AWS: FY 2021 Revenue: $62 Billion, $18.5 Billion in Operating Income, 37% YoY Growth
Azure: 2021 (calendar year, and reported within Intelligent Cloud segment) Revenue: ~$43 Billion, 46% YoY Growth
GCP: FY 2021 (reported with GSuite) Revenue $19 Billion, 47% YoY Growth
Each company’s cloud segment is growing at 35%+ per year, with no signs of stopping.
From Amazon 10K (FY 2021): Cash capital expenditures were $35.0 billion, and $55.4 billion in 2020 and 2021, which primarily reflect investments in additional capacity to support our fulfillment operations and in support of continued business growth in technology infrastructure (the majority of which is to support AWS), which investments we expect to continue over time.
Capex continues to grow for the cloud providers - AWS has some $30 Billion allocated on a yearly basis up some 50% from prior year.
AWS has $80 Billion (as of 12/21/21) in contract backlog they expect to fulfill over the next ~4 years.
How long can this growth continue, and what are the implications on the respective stock valuations?
Understanding The Direction of Our Digital World
Everything can now be broken down into 1’s and 0’s at some level. At the compute layer, we invented a way to programmatically control energy and represent any type of information. At the network layer, we have a decentralized way for anyone to ‘plug in’ to a global network and share any of this data instantaneously (the internet). And as Matthew Ball alludes to in his Metaverse Essays, we may soon have new abstraction layers on top of the internet protocols and infrastructure.
The metaverse, AI, self driving cars, blockchain technology - all of these require compute and networking. Will the public cloud capture this growth in data volume and compute? Understanding just how big our digital world could be gives context into what life could be like in the future.
Opportunities for Blockchain and Decentralization
What role will blockchain technologies and decentralization play in the future?
As more workloads move to the cloud, could legacy enterprise data centers find a new role playing a part in decentralized compute or file storage?
(We’ll revisit these ideas in the future)
Forms of Data Storage and Compute
Data can be stored on a local machine. Depending on what type of data this is, that device could be a phone, a laptop, an assembly line robot, a car, a refrigerator, etc. Really anything that has a computer chip in it can store data or process data (and oftentimes transmit the data elsewhere).
Enterprise Data Centers
Enterprises build and manage their own data centers. Depending on the size and industry of the company, these can be massive - Visa and Facebook’s data centers are just two examples of the scale these can reach.
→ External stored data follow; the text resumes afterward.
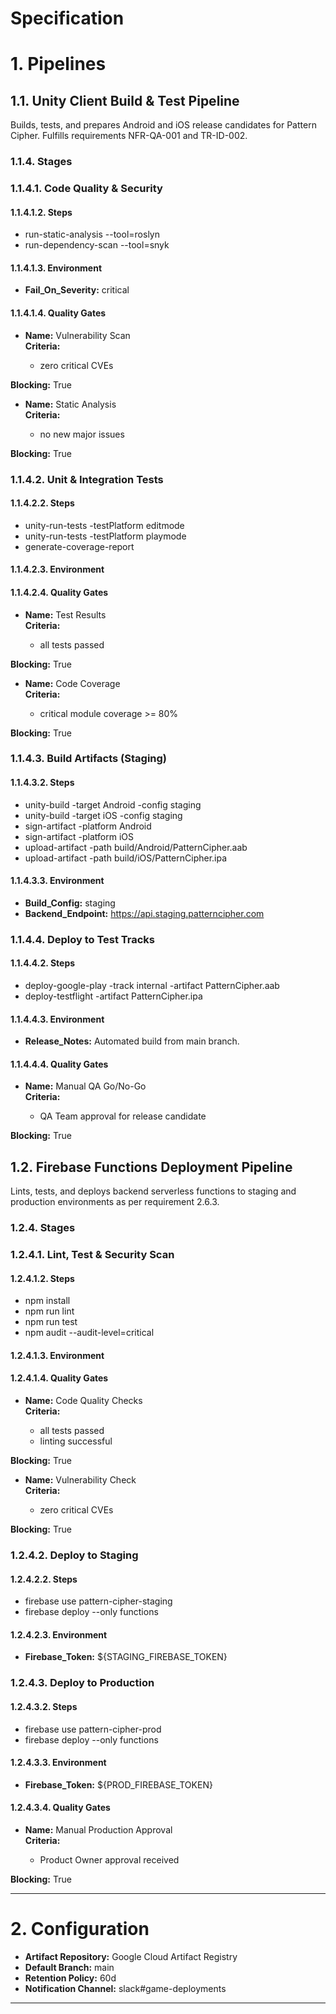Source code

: # Specification

# 1. Pipelines

## 1.1. Unity Client Build & Test Pipeline
Builds, tests, and prepares Android and iOS release candidates for Pattern Cipher. Fulfills requirements NFR-QA-001 and TR-ID-002.

### 1.1.4. Stages

### 1.1.4.1. Code Quality & Security
#### 1.1.4.1.2. Steps

- run-static-analysis --tool=roslyn
- run-dependency-scan --tool=snyk

#### 1.1.4.1.3. Environment

- **Fail_On_Severity:** critical

#### 1.1.4.1.4. Quality Gates

- **Name:** Vulnerability Scan  
**Criteria:**
    
    - zero critical CVEs
    
**Blocking:** True  
- **Name:** Static Analysis  
**Criteria:**
    
    - no new major issues
    
**Blocking:** True  

### 1.1.4.2. Unit & Integration Tests
#### 1.1.4.2.2. Steps

- unity-run-tests -testPlatform editmode
- unity-run-tests -testPlatform playmode
- generate-coverage-report

#### 1.1.4.2.3. Environment


#### 1.1.4.2.4. Quality Gates

- **Name:** Test Results  
**Criteria:**
    
    - all tests passed
    
**Blocking:** True  
- **Name:** Code Coverage  
**Criteria:**
    
    - critical module coverage >= 80%
    
**Blocking:** True  

### 1.1.4.3. Build Artifacts (Staging)
#### 1.1.4.3.2. Steps

- unity-build -target Android -config staging
- unity-build -target iOS -config staging
- sign-artifact -platform Android
- sign-artifact -platform iOS
- upload-artifact -path build/Android/PatternCipher.aab
- upload-artifact -path build/iOS/PatternCipher.ipa

#### 1.1.4.3.3. Environment

- **Build_Config:** staging
- **Backend_Endpoint:** https://api.staging.patterncipher.com

### 1.1.4.4. Deploy to Test Tracks
#### 1.1.4.4.2. Steps

- deploy-google-play -track internal -artifact PatternCipher.aab
- deploy-testflight -artifact PatternCipher.ipa

#### 1.1.4.4.3. Environment

- **Release_Notes:** Automated build from main branch.

#### 1.1.4.4.4. Quality Gates

- **Name:** Manual QA Go/No-Go  
**Criteria:**
    
    - QA Team approval for release candidate
    
**Blocking:** True  


## 1.2. Firebase Functions Deployment Pipeline
Lints, tests, and deploys backend serverless functions to staging and production environments as per requirement 2.6.3.

### 1.2.4. Stages

### 1.2.4.1. Lint, Test & Security Scan
#### 1.2.4.1.2. Steps

- npm install
- npm run lint
- npm run test
- npm audit --audit-level=critical

#### 1.2.4.1.3. Environment


#### 1.2.4.1.4. Quality Gates

- **Name:** Code Quality Checks  
**Criteria:**
    
    - all tests passed
    - linting successful
    
**Blocking:** True  
- **Name:** Vulnerability Check  
**Criteria:**
    
    - zero critical CVEs
    
**Blocking:** True  

### 1.2.4.2. Deploy to Staging
#### 1.2.4.2.2. Steps

- firebase use pattern-cipher-staging
- firebase deploy --only functions

#### 1.2.4.2.3. Environment

- **Firebase_Token:** ${STAGING_FIREBASE_TOKEN}

### 1.2.4.3. Deploy to Production
#### 1.2.4.3.2. Steps

- firebase use pattern-cipher-prod
- firebase deploy --only functions

#### 1.2.4.3.3. Environment

- **Firebase_Token:** ${PROD_FIREBASE_TOKEN}

#### 1.2.4.3.4. Quality Gates

- **Name:** Manual Production Approval  
**Criteria:**
    
    - Product Owner approval received
    
**Blocking:** True  




---

# 2. Configuration

- **Artifact Repository:** Google Cloud Artifact Registry
- **Default Branch:** main
- **Retention Policy:** 60d
- **Notification Channel:** slack#game-deployments


---

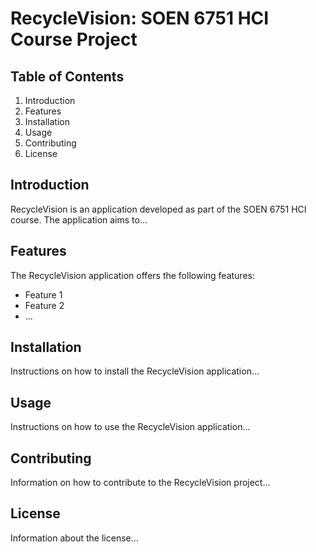 # RecycleVision: SOEN 6751 HCI Course Project

## Table of Contents
1. Introduction
2. Features
3. Installation
4. Usage
5. Contributing
6. License

## Introduction
RecycleVision is an application developed as part of the SOEN 6751 HCI course. The application aims to...

## Features
The RecycleVision application offers the following features:
- Feature 1
- Feature 2
- ...

## Installation
Instructions on how to install the RecycleVision application...

## Usage
Instructions on how to use the RecycleVision application...

## Contributing
Information on how to contribute to the RecycleVision project...

## License
Information about the license...

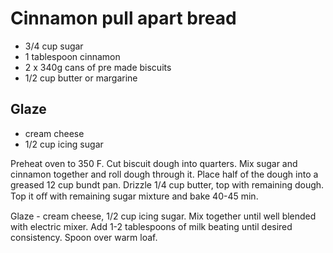 # Cinnamon pull apart bread

- 3/4 cup sugar
- 1 tablespoon cinnamon
- 2 x 340g cans of pre made biscuits
- 1/2 cup butter or margarine

## Glaze
- cream cheese
- 1/2 cup icing sugar

Preheat oven to 350 F. Cut biscuit dough into quarters. Mix sugar and cinnamon together and
roll dough through it. Place half of the dough into a greased 12 cup bundt pan. Drizzle 1/4 cup
butter, top with remaining dough. Top it oﬀ with remaining sugar mixture and bake 40-45 min.

Glaze - cream cheese, 1/2 cup icing sugar. Mix together until well blended with electric mixer.
Add 1-2 tablespoons of milk beating until desired consistency. Spoon over warm loaf.
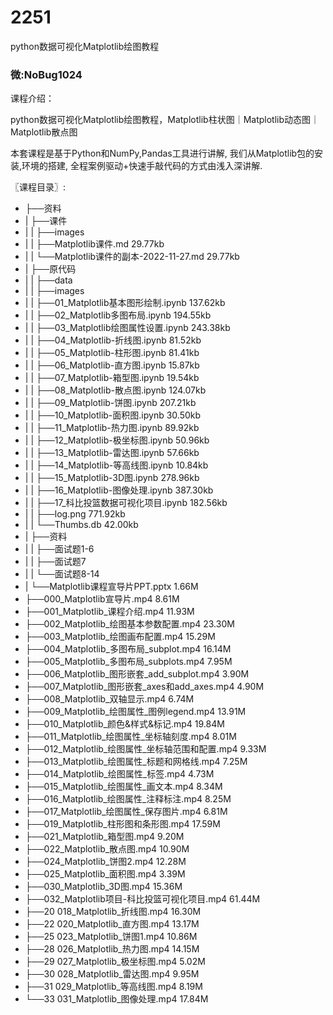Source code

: # 2251
python数据可视化Matplotlib绘图教程
### 微:NoBug1024 


课程介绍：

python数据可视化Matplotlib绘图教程，Matplotlib柱状图｜Matplotlib动态图｜Matplotlib散点图

本套课程是基于Python和NumPy,Pandas工具进行讲解, 我们从Matplotlib包的安装,环境的搭建, 全程案例驱动+快速手敲代码的方式由浅入深讲解.


〖课程目录〗:

- ├──资料  
- |   ├──课件  
- |   |   ├──images  
- |   |   ├──Matplotlib课件.md  29.77kb
- |   |   └──Matplotlib课件的副本-2022-11-27.md  29.77kb
- |   ├──原代码  
- |   |   ├──data  
- |   |   ├──images  
- |   |   ├──01_Matplotlib基本图形绘制.ipynb  137.62kb
- |   |   ├──02_Matplotlib多图布局.ipynb  194.55kb
- |   |   ├──03_Matplotlib绘图属性设置.ipynb  243.38kb
- |   |   ├──04_Matplotlib-折线图.ipynb  81.52kb
- |   |   ├──05_Matplotlib-柱形图.ipynb  81.41kb
- |   |   ├──06_Matplotlib-直方图.ipynb  15.87kb
- |   |   ├──07_Matplotlib-箱型图.ipynb  19.54kb
- |   |   ├──08_Matplotlib-散点图.ipynb  124.07kb
- |   |   ├──09_Matplotlib-饼图.ipynb  207.21kb
- |   |   ├──10_Matplotlib-面积图.ipynb  30.50kb
- |   |   ├──11_Matplotlib-热力图.ipynb  89.92kb
- |   |   ├──12_Matplotlib-极坐标图.ipynb  50.96kb
- |   |   ├──13_Matplotlib-雷达图.ipynb  57.66kb
- |   |   ├──14_Matplotlib-等高线图.ipynb  10.84kb
- |   |   ├──15_Matplotlib-3D图.ipynb  278.96kb
- |   |   ├──16_Matplotlib-图像处理.ipynb  387.30kb
- |   |   ├──17_科比投篮数据可视化项目.ipynb  182.56kb
- |   |   ├──log.png  771.92kb
- |   |   └──Thumbs.db  42.00kb
- |   ├──资料  
- |   |   ├──面试题1-6  
- |   |   ├──面试题7  
- |   |   └──面试题8-14  
- |   └──Matplotlib课程宣导片PPT.pptx  1.66M
- ├──000_Matplotlib宣导片.mp4  8.61M
- ├──001_Matplotlib_课程介绍.mp4  11.93M
- ├──002_Matplotlib_绘图基本参数配置.mp4  23.30M
- ├──003_Matplotlib_绘图画布配置.mp4  15.29M
- ├──004_Matplotlib_多图布局_subplot.mp4  16.14M
- ├──005_Matplotlib_多图布局_subplots.mp4  7.95M
- ├──006_Matplotlib_图形嵌套_add_subplot.mp4  3.90M
- ├──007_Matplotlib_图形嵌套_axes和add_axes.mp4  4.90M
- ├──008_Matplotlib_双轴显示.mp4  6.74M
- ├──009_Matplotlib_绘图属性_图例legend.mp4  13.91M
- ├──010_Matplotlib_颜色&样式&标记.mp4  19.84M
- ├──011_Matplotlib_绘图属性_坐标轴刻度.mp4  8.01M
- ├──012_Matplotlib_绘图属性_坐标轴范围和配置.mp4  9.33M
- ├──013_Matplotlib_绘图属性_标题和网格线.mp4  7.25M
- ├──014_Matplotlib_绘图属性_标签.mp4  4.73M
- ├──015_Matplotlib_绘图属性_画文本.mp4  8.34M
- ├──016_Matplotlib_绘图属性_注释标注.mp4  8.25M
- ├──017_Matplotlib_绘图属性_保存图片.mp4  6.81M
- ├──019_Matplotlib_柱形图和条形图.mp4  17.59M
- ├──021_Matplotlib_箱型图.mp4  9.20M
- ├──022_Matplotlib_散点图.mp4  10.90M
- ├──024_Matplotlib_饼图2.mp4  12.28M
- ├──025_Matplotlib_面积图.mp4  3.39M
- ├──030_Matplotlib_3D图.mp4  15.36M
- ├──032_Matplotlib项目-科比投篮可视化项目.mp4  61.44M
- ├──20 018_Matplotlib_折线图.mp4  16.30M
- ├──22 020_Matplotlib_直方图.mp4  13.17M
- ├──25 023_Matplotlib_饼图1.mp4  10.86M
- ├──28 026_Matplotlib_热力图.mp4  14.15M
- ├──29 027_Matplotlib_极坐标图.mp4  5.02M
- ├──30 028_Matplotlib_雷达图.mp4  9.95M
- ├──31 029_Matplotlib_等高线图.mp4  8.19M
- └──33 031_Matplotlib_图像处理.mp4  17.84M
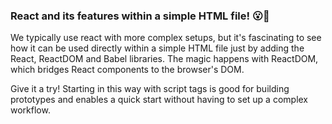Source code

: ### React and its features within a simple HTML file! 😮📝

We typically use react with more complex setups, but it's fascinating to see how it can be used directly within a simple HTML file just by adding the React, ReactDOM and Babel libraries. The magic happens with ReactDOM, which bridges React components to the browser's DOM.

Give it a try! Starting in this way with script tags is good for building prototypes and enables a quick start without having to set up a complex workflow.
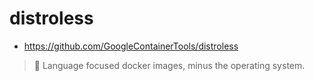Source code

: # distroless

- https://github.com/GoogleContainerTools/distroless

> 🥑 Language focused docker images, minus the operating system.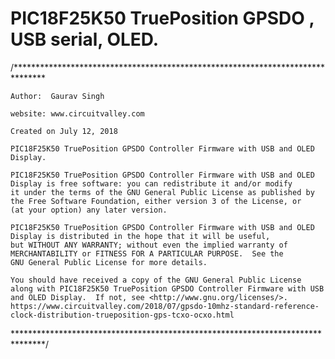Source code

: PIC18F25K50 TruePosition GPSDO , USB serial, OLED.
===
/*******************************************************************************
    
    Author:  Gaurav Singh
    
    website: www.circuitvalley.com 
    
    Created on July 12, 2018
    
    PIC18F25K50 TruePosition GPSDO Controller Firmware with USB and OLED Display.

    PIC18F25K50 TruePosition GPSDO Controller Firmware with USB and OLED Display is free software: you can redistribute it and/or modify
    it under the terms of the GNU General Public License as published by
    the Free Software Foundation, either version 3 of the License, or
    (at your option) any later version.

    PIC18F25K50 TruePosition GPSDO Controller Firmware with USB and OLED Display is distributed in the hope that it will be useful,
    but WITHOUT ANY WARRANTY; without even the implied warranty of
    MERCHANTABILITY or FITNESS FOR A PARTICULAR PURPOSE.  See the
    GNU General Public License for more details.

    You should have received a copy of the GNU General Public License
    along with PIC18F25K50 TruePosition GPSDO Controller Firmware with USB and OLED Display.  If not, see <http://www.gnu.org/licenses/>.
    https://www.circuitvalley.com/2018/07/gpsdo-10mhz-standard-reference-clock-distribution-trueposition-gps-tcxo-ocxo.html
*******************************************************************************/
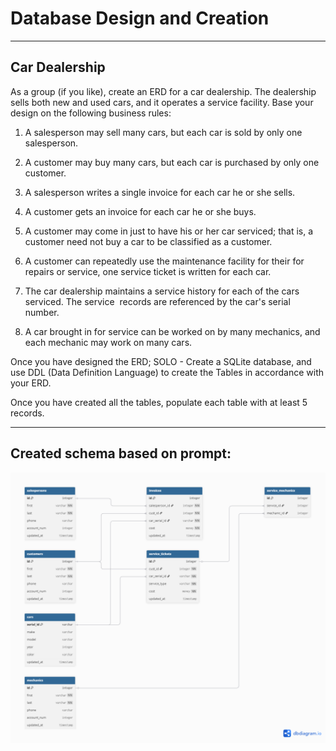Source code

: 
# Database Design and Creation

---

## Car Dealership

As a group (if you like), create an ERD for a car dealership. The dealership sells both new and used cars, and it operates a service facility. Base your design on the following business rules:

1.  A salesperson may sell many cars, but each car is sold by only one salesperson.

2.  A customer may buy many cars, but each car is purchased by only one customer.

3.  A salesperson writes a single invoice for each car he or she sells.

4.  A customer gets an invoice for each car he or she buys.

5.  A customer may come in just to have his or her car serviced; that is, a customer need not buy a car to be classified as a customer.

6.  A customer can repeatedly use the maintenance facility for their for repairs or service, one service ticket is written for each car.

7.  The car dealership maintains a service history for each of the cars serviced. The service  records are referenced by the car's serial number.

8.  A car brought in for service can be worked on by many mechanics, and each mechanic may work on many cars.

Once you have designed the ERD; SOLO - Create a SQLite database, and use DDL (Data Definition Language) to create the Tables in accordance with your ERD.

Once you have created all the tables, populate each table with at least 5 records.

---

## Created schema based on prompt:

![image](scema.png)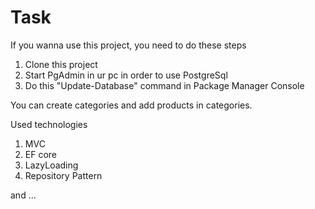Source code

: # Task

If you wanna use this project, you need to do these steps

1. Clone this project
2. Start PgAdmin in ur pc in order to use PostgreSql
3. Do this "Update-Database" command in Package Manager Console

You can create categories and add products in categories.

Used technologies
1. MVC
2. EF core
3. LazyLoading
4. Repository Pattern

and ...


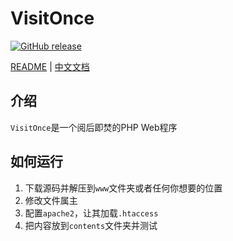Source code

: # VisitOnce
[![GitHub release](https://img.shields.io/github/v/tag/hzyitc/VisitOnce?label=release)](https://github.com/hzyitc/VisitOnce/releases)

[README](README.md) | [中文文档](README_zh.md)

## 介绍

`VisitOnce`是一个阅后即焚的PHP Web程序

## 如何运行

1. 下载源码并解压到`www`文件夹或者任何你想要的位置
2. 修改文件属主
3. 配置`apache2`，让其加载`.htaccess`
4. 把内容放到`contents`文件夹并测试
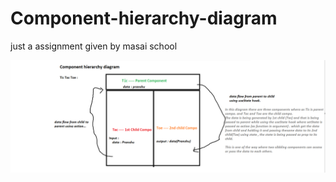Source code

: # Component-hierarchy-diagram
just a assignment given by masai school

![ "Component hierarchy"](https://github.com/pranshushuklagithub/Component-hierarchy-diagram/blob/main/component%20hierarchy%20diagram%20by%20me.png)
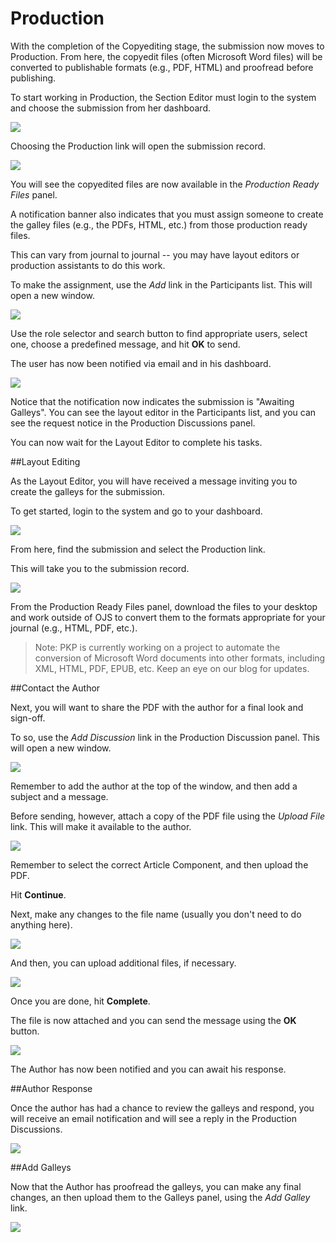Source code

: # Production

With the completion of the Copyediting stage, the submission now moves to Production. From here, the copyedit files (often Microsoft Word files) will be converted to publishable formats (e.g., PDF, HTML) and proofread before publishing.

To start working in Production, the Section Editor must login to the system and choose the submission from her dashboard.

![](learning-ojs-3-se-production-submissions.png)

Choosing the Production link will open the submission record.

![](learning-ojs-3-se-production.png)

You will see the copyedited files are now available in the *Production Ready Files* panel.

A notification banner also indicates that you must assign someone to create the galley files (e.g., the PDFs, HTML, etc.) from those production ready files.

This can vary from journal to journal -- you may have layout editors or production assistants to do this work.

To make the assignment, use the *Add* link in the Participants list. This will open a new window.

![](learning-ojs-3-se-production-participants-add.png)

Use the role selector and search button to find appropriate users, select one, choose a predefined message, and hit **OK** to send.

The user has now been notified via email and in his dashboard.

![](learning-ojs-3-se-production-participants-added.png)

Notice that the notification now indicates the submission is "Awaiting Galleys". You can see the layout editor in the Participants list, and you can see the request notice in the Production Discussions panel.

You can now wait for the Layout Editor to complete his tasks.

##Layout Editing

As the Layout Editor, you will have received a message inviting you to create the galleys for the submission.

To get started, login to the system and go to your dashboard.

![](learning-ojs-3-le-dashboard.png)

From here, find the submission and select the Production link.

This will take you to the submission record.

![](learning-ojs-3-le-submission.png)

From the Production Ready Files panel, download the files to your desktop and work outside of OJS to convert them to the formats appropriate for your journal (e.g., HTML, PDF, etc.).


> Note: PKP is currently working on a project to automate the conversion of Microsoft Word documents into other formats, including XML, HTML, PDF, EPUB, etc. Keep an eye on our blog for updates.

##Contact the Author

Next, you will want to share the PDF with the author for a final look and sign-off.

To so, use the *Add Discussion* link in the Production Discussion panel. This will open a new window.

![](learning-ojs-3-le-production-add-participant.png)

Remember to add the author at the top of the window, and then add a subject and a message.

Before sending, however, attach a copy of the PDF file using the *Upload File* link. This will make it available to the author.

![](learning-ojs-3-le-production-add-participant-upload.png)

Remember to select the correct Article Component, and then upload the PDF.

Hit **Continue**.

Next, make any changes to the file name (usually you don't need to do anything here).

![](learning-ojs-3-le-production-add-participant-upload2.png)

And then, you can upload additional files, if necessary.

![](learning-ojs-3-le-production-add-participant-upload3.png)

Once you are done, hit **Complete**.

The file is now attached and you can send the message using the **OK** button.

![](learning-ojs-3-le-production-add-participant2.png)

The Author has now been notified and you can await his response.

##Author Response

Once the author has had a chance to review the galleys and respond, you will receive an email notification and will see a reply in the Production Discussions.

![](learning-ojs-3-au-production-message-reply.png)

##Add Galleys

Now that the Author has proofread the galleys, you can make any final changes, an then upload them to the Galleys panel, using the *Add Galley* link.

![](learning-ojs-3-au-production-galleys.png)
The Public Cloud (Cloud Computing)
AWS, Azure, and GCP lead the Cloud Computing Market, which is effectively an abstraction of running your own data center. This solves problems of capital costs, time to value, scalability, maintenance, and redundancy, and offers a number of additional benefits.
Data Volume Valuation Model
Can we model out expected revenue for each of the major cloud providers given the overall themes of data growth and cloud workloads? The full valuation model and all assumptions are linked below (note these are all estimates):
Data Volume Growth
IDC estimates that 175 Zettabytes of data will be created in 2025, which represents a CAGR of 27%
Percent of Data Retained
Of all of the data created, how much is actually retained and persisted? In this model we estimate 2% (going to 1.5%), which is obtained by looking at past cloud performance and storage estimates and backing into this figure.
Percent of Data Stored in Public Clouds
The volume stored in the cloud will continue to rise from an estimated 42% to 54% over the next five years.
Data Storage Costs
AWS/GCP/Azure have similar pricing on cloud storage. For the model purposes, we use $240/TB/year for hot storage.
We estimate that 3.1% of data stored will be in ‘hot storage’ or more readily available. The remainder will require less frequent access patterns, putting costs at $120/TB/year.
We also estimate that storage costs will drop 5% per year every year.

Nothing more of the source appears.